** EXCERPTED RECORDS follows **

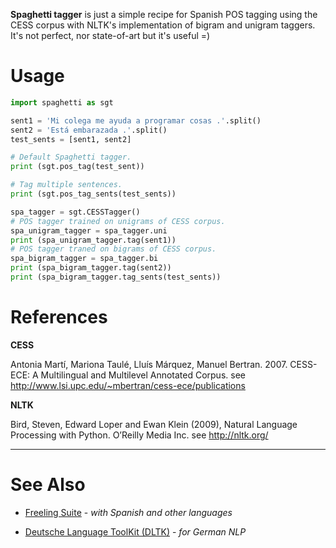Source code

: **Spaghetti tagger** is just a simple recipe for Spanish POS tagging using the CESS corpus with NLTK's implementation of bigram and unigram taggers. It's not perfect, nor state-of-art but it's useful =)

Usage
====

```python
import spaghetti as sgt

sent1 = 'Mi colega me ayuda a programar cosas .'.split()
sent2 = 'Está embarazada .'.split()
test_sents = [sent1, sent2]

# Default Spaghetti tagger.
print (sgt.pos_tag(test_sent))

# Tag multiple sentences.
print (sgt.pos_tag_sents(test_sents))

spa_tagger = sgt.CESSTagger()
# POS tagger trained on unigrams of CESS corpus.
spa_unigram_tagger = spa_tagger.uni
print (spa_unigram_tagger.tag(sent1))
# POS tagger traned on bigrams of CESS corpus.
spa_bigram_tagger = spa_tagger.bi
print (spa_bigram_tagger.tag(sent2))
print (spa_bigram_tagger.tag_sents(test_sents))
```

References
====

**CESS**

Antonia Martí, Mariona Taulé, Lluís Márquez, Manuel Bertran. 2007. CESS-ECE: A Multilingual and Multilevel Annotated Corpus. see http://www.lsi.upc.edu/~mbertran/cess-ece/publications

**NLTK**

Bird, Steven, Edward Loper and Ewan Klein (2009), Natural Language Processing with Python. O’Reilly Media Inc. see http://nltk.org/

----------------------------------------------------------------------------------------

See Also
====

* [Freeling Suite](https://nlp.lsi.upc.edu/freeling) - _with Spanish and other languages_

* [Deutsche Language ToolKit (DLTK)](https://github.com/alvations/dltk.github.io) - _for German NLP_



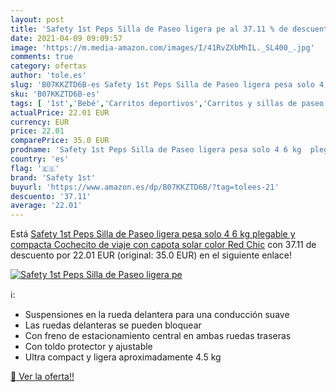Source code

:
 ```yaml
---
layout: post
title: 'Safety 1st Peps Silla de Paseo ligera pe al 37.11 % de descuento'
date: 2021-04-09 09:09:57
image: 'https://m.media-amazon.com/images/I/41RvZXbMhIL._SL400_.jpg'
comments: true
category: ofertas
author: 'tole.es'
slug: 'B07KKZTD6B-es Safety 1st Peps Silla de Paseo ligera pesa solo 4 6 kg...'
sku: 'B07KKZTD6B-es'
tags: [ '1st','Bebé','Carritos deportivos','Carritos y sillas de paseo','Carritos, sillas de paseo y accesorios','safety','safety 1st', ]
actualPrice: 22.01 EUR
currency: EUR
price: 22.01
comparePrice: 35.0 EUR
prodname: 'Safety 1st Peps Silla de Paseo ligera pesa solo 4 6 kg  plegable y compacta  Cochecito de viaje  con capota solar  color Red Chic'
country: 'es'
flag: '🇪🇸'
brand: 'Safety 1st'
buyurl: 'https://www.amazon.es/dp/B07KKZTD6B/?tag=tolees-21'
descuento: '37.11'
average: '22.01'
---
```


Está [Safety 1st Peps Silla de Paseo ligera pesa solo 4 6 kg  plegable y compacta  Cochecito de viaje  con capota solar  color Red Chic](https://www.amazon.es/dp/B07KKZTD6B/?tag=tolees-21) con 37.11 de descuento por 22.01 EUR (original: 35.0 EUR) en el siguiente enlace!

[![Safety 1st Peps Silla de Paseo ligera pe](https://m.media-amazon.com/images/I/41RvZXbMhIL._SL400_.jpg)](https://www.amazon.es/dp/B07KKZTD6B/?tag=tolees-21)

ℹ️:

- Suspensiones en la rueda delantera para una conducción suave
- Las ruedas delanteras se pueden bloquear
- Con freno de estacionamiento central en ambas ruedas traseras
- Con toldo protector y ajustable
- Ultra compact y ligera aproximadamente 4.5 kg

[🛒 Ver la oferta!!](https://www.amazon.es/dp/B07KKZTD6B/?tag=tolees-21)
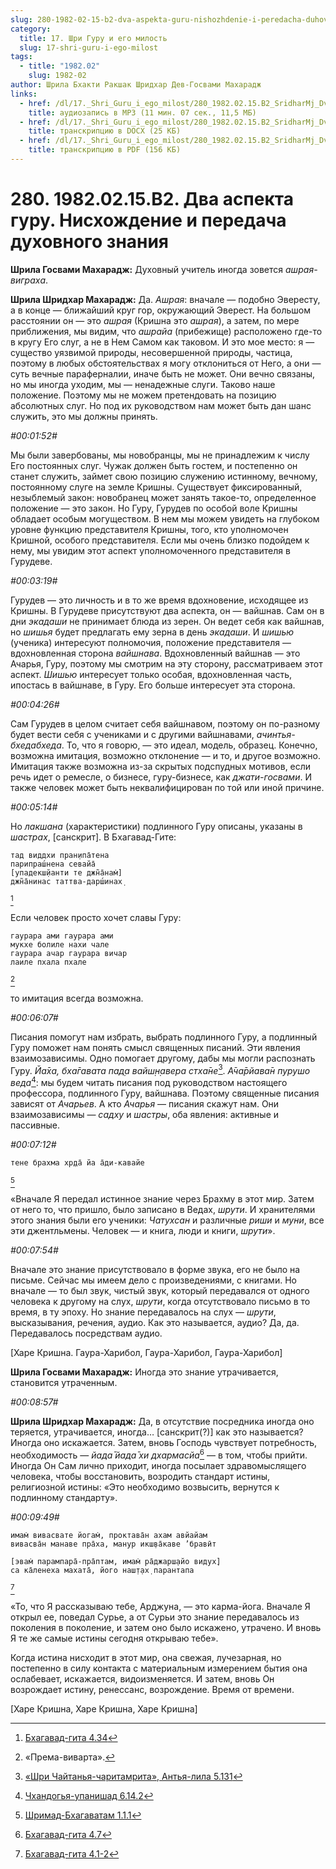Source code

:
 ```yaml
---
slug: 280-1982-02-15-b2-dva-aspekta-guru-nishozhdenie-i-peredacha-duhovnogo-znaniya
category:
  title: 17. Шри Гуру и его милость
  slug: 17-shri-guru-i-ego-milost
tags:
  - title: "1982.02"
    slug: 1982-02
author: Шрила Бхакти Ракшак Шридхар Дев-Госвами Махарадж
links:
  - href: /dl/17._Shri_Guru_i_ego_milost/280_1982.02.15.B2_SridharMj_Dva_aspekta_guru__Nishozhdenie_i_peredacha_duhovnogo_znanija.mp3
    title: аудиозапись в MP3 (11 мин. 07 сек., 11,5 МБ)
  - href: /dl/17._Shri_Guru_i_ego_milost/280_1982.02.15.B2_SridharMj_Dva_aspekta_guru__Nishozhdenie_i_peredacha_duhovnogo_znanija.docx
    title: транскрипцию в DOCX (25 КБ)
  - href: /dl/17._Shri_Guru_i_ego_milost/280_1982.02.15.B2_SridharMj_Dva_aspekta_guru__Nishozhdenie_i_peredacha_duhovnogo_znanija.pdf
    title: транскрипцию в PDF (156 КБ)
---
```


# 280. 1982.02.15.B2. Два аспекта гуру. Нисхождение и передача духовного знания

**Шрила Госвами Махарадж:** Духовный учитель иногда зовется *ашрая-виграха*.

**Шрила Шридхар Махарадж:** Да. *Ашрая*: вначале — подобно Эвересту, а в конце — ближайший круг гор, окружающий Эверест. На большом расстоянии он — это *ашрая* (Кришна это *ашрая*), а затем, по мере приближения, мы видим, что *ашрайа* (прибежище) расположено где-то в кругу Его слуг, а не в Нем Самом как таковом. И это мое место: я — существо уязвимой природы, несовершенной природы, частица, поэтому в любых обстоятельствах я могу отклониться от Него, а они — суть вечные параферналии, иначе быть не может. Они вечно связаны, но мы иногда уходим, мы — ненадежные слуги. Таково наше положение. Поэтому мы не можем претендовать на позицию абсолютных слуг. Но под их руководством нам может быть дан шанс служить, это мы должны принять.

*#00:01:52#*

Мы были завербованы, мы новобранцы, мы не принадлежим к числу Его постоянных слуг. Чужак должен быть гостем, и постепенно он станет служить, займет свою позицию служению истинному, вечному, постоянному слуге на земле Кришны. Существует фиксированный, незыблемый закон: новобранец может занять такое-то, определенное положение — это закон. Но Гуру, Гурудев по особой воле Кришны обладает особым могуществом. В нем мы можем увидеть на глубоком уровне функцию представителя Кришны, того, кто уполномочен Кришной, особого представителя. Если мы очень близко подойдем к нему, мы увидим этот аспект уполномоченного представителя в Гурудеве.

*#00:03:19#*

Гурудев — это личность и в то же время вдохновение, исходящее из Кришны. В Гурудеве присутствуют два аспекта, он — вайшнав. Сам он в дни *экадаши* не принимает блюда из зерен. Он ведет себя как вайшнав, но *шишья* будет предлагать ему зерна в день *экадаши*. И *шишью* (ученика) интересуют полномочия, положение представителя — вдохновленная сторона *вайшнава*. Вдохновленный вайшнав — это Ачарья, Гуру, поэтому мы смотрим на эту сторону, рассматриваем этот аспект. *Шишью* интересует только особая, вдохновленная часть, ипостась в вайшнаве, в Гуру. Его больше интересует эта сторона.

*#00:04:26#*

Сам Гурудев в целом считает себя вайшнавом, поэтому он по-разному будет вести себя с учениками и с другими вайшнавами, *ачинтья-бхедабхеда*. То, что я говорю, — это идеал, модель, образец. Конечно, возможна имитация, возможно отклонение — и то, и другое возможно. Имитация также возможна из-за скрытых подспудных мотивов, если речь идет о ремесле, о бизнесе, гуру-бизнесе, как *джати-госвами*. И также человек может быть неквалифицирован по той или иной причине.

*#00:05:14#*

Но *лакшана* (характеристики) подлинного Гуру описаны, указаны в *шастрах*, [санскрит]. В Бхагавад-Гите:

    тад виддхи пран̣ипа̄тена
    парипраш́нена севайа̄
    [упадекш̣йанти те джн̃а̄нам̇]
    джн̃а̄нинас таттва-дарш́инах̣
[^_ftn1]

Если человек просто хочет славы Гуру:

    гаурара ами гаурара ами
    мукхе болиле нахи чале
    гаурара ачар гаурара вичар
    лаиле пхала пхале
[^_ftn2]

то имитация всегда возможна.

*#00:06:07#*

Писания помогут нам избрать, выбрать подлинного Гуру, а подлинный Гуру поможет нам понять смысл священных писаний. Эти явления взаимозависимы. Одно помогает другому, дабы мы могли распознать Гуру. *Йа̄ха, бха̄гавата пад̣а вайш̣н̣авера стха̄не*[^_ftn3]. *А̄ча̄рйава̄н пурушо веда*[^_ftn4]: мы будем читать писания под руководством настоящего профессора, подлинного Гуру, вайшнава. Поэтому священные писания зависят от *Ачарьев*. А кто *Ачарья* — писания скажут нам. Они взаимозависимы — *садху* и *шастры*, оба явления: активные и пассивные.

*#00:07:12#*

    тене брахма хр̣да̄ йа а̄ди-кавайе
[^_ftn5]

«Вначале Я передал истинное знание через Брахму в этот мир. Затем от него то, что пришло, было записано в Ведах, *шрути*. И хранителями этого знания были его ученики: *Чатухсан* и различные *риши* и *муни*, все эти джентльмены. Человек — и книга, люди и книги, *шрути*».

*#00:07:54#*

Вначале это знание присутствовало в форме звука, его не было на письме. Сейчас мы имеем дело с произведениями, с книгами. Но вначале — то был звук, чистый звук, который передавался от одного человека к другому на слух, *шрути*, когда отсутствовало письмо в то время, в ту эпоху. Но знание передавалось на слух — *шрути*, высказывания, речения, аудио. Как это называется, аудио? Да, да. Передавалось посредствам аудио.

[Харе Кришна. Гаура-Харибол, Гаура-Харибол, Гаура-Харибол]

**Шрила Госвами Махарадж:** Иногда это знание утрачивается, становится утраченным.

*#00:08:57#*

**Шрила Шридхар Махарадж:** Да, в отсутствие посредника иногда оно теряется, утрачивается, иногда… [санскрит(?)] как это называется? Иногда оно искажается. Затем, вновь Господь чувствует потребность, необходимость — *йада̄ йада̄ хи дхармасйа*[^_ftn6] — в том, чтобы прийти. Иногда Он Сам лично приходит, иногда посылает здравомыслящего человека, чтобы восстановить, возродить стандарт истины, религиозной истины: «Это необходимо возвысить, вернутся к подлинному стандарту».

*#00:09:49#*

    имам̇ вивасвате йогам̇, проктава̄н ахам авйайам
    вивасва̄н манаве пра̄ха, манур икш̣ва̄каве ’бравӣт

    [эвам̇ парампара̄-пра̄птам, имам̇ ра̄джарш̣айо видух̣]
    са ка̄ленеха махата̄, його наш̣т̣ах̣ парантапа
[^_ftn7]

«То, что Я рассказываю тебе, Арджуна, — это карма-йога. Вначале Я открыл ее, поведал Сурье, а от Сурьи это знание передавалось из поколения в поколение, и затем оно было искажено, утрачено. И вновь Я те же самые истины сегодня открываю тебе».

Когда истина нисходит в этот мир, она свежая, лучезарная, но постепенно в силу контакта с материальным измерением бытия она ослабевает, искажается, видоизменяется. И затем, вновь Он возрождает истину, ренессанс, возрождение. Время от времени.

[Харе Кришна, Харе Кришна, Харе Кришна]



[^_ftn1]: [Бхагавад-гита 4.34](../notes/bhagavad-gita/bhagavad-gita-4-34.md)

[^_ftn2]: «Према-виварта».

[^_ftn3]: [«Шри Чайтанья-чаритамрита», Антья-лила 5.131](../notes/shri-chajtanya-charitamrita-antya-lila/shri-chajtanya-charitamrita-antya-lila-5-131.md)

[^_ftn4]: [Чхандогья-упанишад 6.14.2](../notes/chhandogya-upanishad/chhandogya-upanishad-6-14-2.md)

[^_ftn5]: [Шримад-Бхагаватам 1.1.1](../notes/shrimad-bhagavatam/shrimad-bhagavatam-1-1-1.md)

[^_ftn6]: [Бхагавад-гита 4.7](../notes/bhagavad-gita/bhagavad-gita-4-7.md)

[^_ftn7]: [Бхагавад-гита 4.1-2](../notes/bhagavad-gita/bhagavad-gita-4-1-2.md)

** End of EXCERPTED RECORDS **

> PROBLEM TO WORK ON: Among the entries above, the lines between the ones containing "Если человек просто" and "[Харе Кришна. Гаура-Харибол, Гаура-Харибол, Гаура-Харибол]", inclusive, are to be transcribed exactly. No other line is to be given.

> SOLVED EXERCISE:
Если человек просто хочет славы Гуру:

    гаурара ами гаурара ами
    мукхе болиле нахи чале
    гаурара ачар гаурара вичар
    лаиле пхала пхале
[^_ftn2]

то имитация всегда возможна.

*#00:06:07#*

Писания помогут нам избрать, выбрать подлинного Гуру, а подлинный Гуру поможет нам понять смысл священных писаний. Эти явления взаимозависимы. Одно помогает другому, дабы мы могли распознать Гуру. *Йа̄ха, бха̄гавата пад̣а вайш̣н̣авера стха̄не*[^_ftn3]. *А̄ча̄рйава̄н пурушо веда*[^_ftn4]: мы будем читать писания под руководством настоящего профессора, подлинного Гуру, вайшнава. Поэтому священные писания зависят от *Ачарьев*. А кто *Ачарья* — писания скажут нам. Они взаимозависимы — *садху* и *шастры*, оба явления: активные и пассивные.

*#00:07:12#*

    тене брахма хр̣да̄ йа а̄ди-кавайе
[^_ftn5]

«Вначале Я передал истинное знание через Брахму в этот мир. Затем от него то, что пришло, было записано в Ведах, *шрути*. И хранителями этого знания были его ученики: *Чатухсан* и различные *риши* и *муни*, все эти джентльмены. Человек — и книга, люди и книги, *шрути*».

*#00:07:54#*

Вначале это знание присутствовало в форме звука, его не было на письме. Сейчас мы имеем дело с произведениями, с книгами. Но вначале — то был звук, чистый звук, который передавался от одного человека к другому на слух, *шрути*, когда отсутствовало письмо в то время, в ту эпоху. Но знание передавалось на слух — *шрути*, высказывания, речения, аудио. Как это называется, аудио? Да, да. Передавалось посредствам аудио.

[Харе Кришна. Гаура-Харибол, Гаура-Харибол, Гаура-Харибол]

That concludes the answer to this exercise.